Posted June. 11, 2016 08:26,
Updated June. 11, 2016 08:46
Malinowski had an interview with the Dong-A Ilbo and stated, "The purpose of my visit to Korea is to discuss how to use the sanctions to improve the human rights state in North Korea and how to provide North Korean civilians with external information." Malinowski once worked for a non-governmental organization, “Human Rights Watch,” before serving a senior director on the National Security Council at the White House, where he was in charge of proofreading Bill Clinton's foreign policy speeches. Prior to his Seoul visit, he visited Beijing to participate in the U.S.-China Strategic and Economic Dialogue.

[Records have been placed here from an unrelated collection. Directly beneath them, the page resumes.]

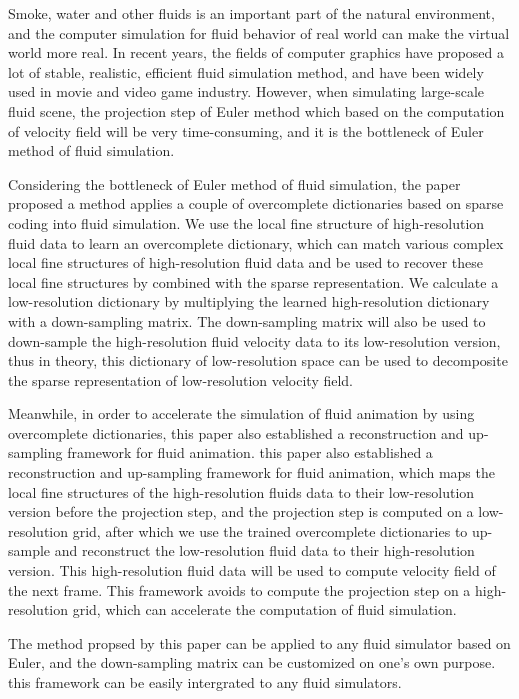 \begin{englishabstract}

Smoke, water and other fluids is an important part of the natural environment, and the computer simulation for fluid behavior of real world can make the virtual world more real. In recent years, the fields of computer graphics have proposed a lot of stable, realistic, efficient fluid simulation method, and have been widely used in movie and video game industry. However,  when simulating large-scale fluid scene, the projection step of Euler method which based on the computation of velocity field will be very time-consuming, and it is the bottleneck of Euler method of fluid simulation. 

Considering the bottleneck of Euler method of fluid simulation, the paper proposed a method applies a couple of overcomplete dictionaries based on sparse coding into fluid simulation. We use the local fine structure of high-resolution fluid data to learn an overcomplete dictionary, which can match various complex local fine structures of high-resolution fluid data and be used to recover these local fine structures by combined with the sparse representation. We calculate a low-resolution dictionary by multiplying the learned high-resolution dictionary with a down-sampling matrix. The down-sampling matrix will also be used to down-sample the high-resolution fluid velocity data to its low-resolution version, thus in theory, this dictionary of low-resolution space can be used to decomposite the sparse representation of low-resolution velocity field.

Meanwhile, in order to accelerate the simulation of fluid animation by using overcomplete dictionaries, this paper also established a reconstruction and up-sampling framework for fluid animation. this paper also established a reconstruction and up-sampling framework for fluid animation, which maps the local fine structures of the high-resolution fluids data to their low-resolution version before the projection step, 
and the projection step is computed on a low-resolution grid, after which we use the trained overcomplete dictionaries to up-sample and reconstruct the low-resolution fluid data to their high-resolution version. This high-resolution fluid data will be used to compute velocity field of the next frame.  This framework
avoids to compute the projection step on a high-resolution grid, which can accelerate the computation of fluid simulation.

The method propsed by this paper can be applied to any fluid simulator based on Euler, and the down-sampling matrix can be customized on one's own purpose. this framework can be easily intergrated to any fluid simulators.


\end{englishabstract}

Malinowski noted, "Our focus is to identify those who violate human rights in North Korea. We aim to change actions of hit men, defector chasers, and concentration camp managers by giving them this message: 'We know who you are and what your name is. Your future will be bleak'." When asked if Kim Yo Jong can be a target of the U.S. sanctions, he answered, "I will not reveal the names of the targets but no one can be an exception. We will make a list of sanction targets based on facts regardless of their political positions." Kim Jong Un's younger sister, Kim Yo Jong, is the de facto leader of the Propaganda and Agitation Department, which the U.S. Treasury Department found responsible for censorship and applied the sanctions to.
"The U.S. government is using various methods to directly supply external information to North Korean civilians,” Malinowski noted. “We are working with NGOs and the Korean government to send movies, weather forecast, and Korean news via radio channels and high-tech devices such as smart-phones." One North Korean defector testified that he first thought about the meaning of life after watching the movie Titanic in which the male main character sacrifices himself for his love. The movie gave him a chance to look back his life of struggles for survival.
About the Korean government's emphasis on forbidding North Korean laborers from working overseas, Malinowski stated, "We do need to stop North Korea from earning foreign money. However, we do not want a complete forbiddance as while working overseas, North Koreans can experience life outside North Korea." He added that the focus will be on protecting their human rights by making sure that they will not be detained in factories or isolated from the outside world.
"They say that the North Korean government does not care about human rights issues, but they are wrong. In fact, North Korea is very sensitive about it,” Malinowski argued. “Whenever the UN brings up the issue, North Korean diplomats lose their temper. The nation insists that they do not have concentration camps, but still they seem embarrassed whenever the issue is stated."